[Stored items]

==========

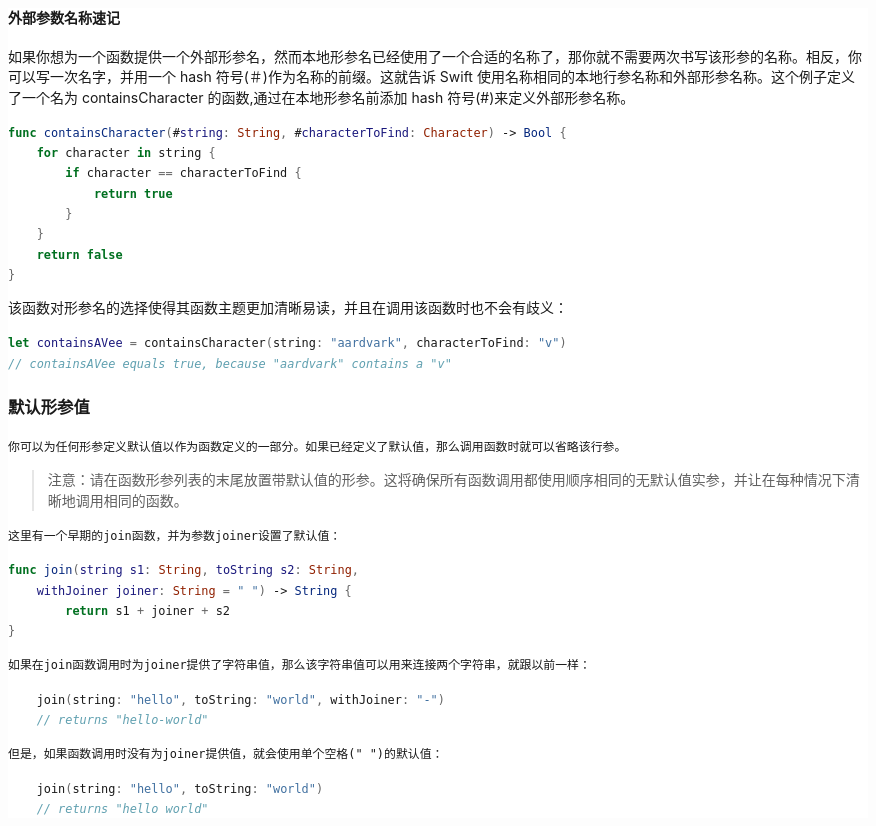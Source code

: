 #### 外部参数名称速记

如果你想为一个函数提供一个外部形参名，然而本地形参名已经使用了一个合适的名称了，那你就不需要两次书写该形参的名称。相反，你可以写一次名字，并用一个 hash 符号(＃)作为名称的前缀。这就告诉 Swift 使用名称相同的本地行参名称和外部形参名称。这个例子定义了一个名为 containsCharacter 的函数,通过在本地形参名前添加 hash 符号(#)来定义外部形参名称。

```swift
func containsCharacter(#string: String, #characterToFind: Character) -> Bool {
    for character in string {
        if character == characterToFind {
            return true
        }
    }
    return false
}
```

该函数对形参名的选择使得其函数主题更加清晰易读，并且在调用该函数时也不会有歧义：

```swift
let containsAVee = containsCharacter(string: "aardvark", characterToFind: "v")
// containsAVee equals true, because "aardvark" contains a "v"
```

### 默认形参值

```
你可以为任何形参定义默认值以作为函数定义的一部分。如果已经定义了默认值，那么调用函数时就可以省略该行参。
```

> 注意：请在函数形参列表的末尾放置带默认值的形参。这将确保所有函数调用都使用顺序相同的无默认值实参，并让在每种情况下清晰地调用相同的函数。

```
这里有一个早期的join函数，并为参数joiner设置了默认值：
```

```swift
func join(string s1: String, toString s2: String,
    withJoiner joiner: String = " ") -> String {
        return s1 + joiner + s2
}
```

```
如果在join函数调用时为joiner提供了字符串值，那么该字符串值可以用来连接两个字符串，就跟以前一样：
```

```swift
    join(string: "hello", toString: "world", withJoiner: "-")
    // returns "hello-world"
```

```
但是，如果函数调用时没有为joiner提供值，就会使用单个空格(" ")的默认值：
```

```swift
    join(string: "hello", toString: "world")
    // returns "hello world"
```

==========

The task
List every line above that holds the word "characterToFind".

Answer to this problem
func containsCharacter(#string: String, #characterToFind: Character) -> Bool {
        if character == characterToFind {
let containsAVee = containsCharacter(string: "aardvark", characterToFind: "v")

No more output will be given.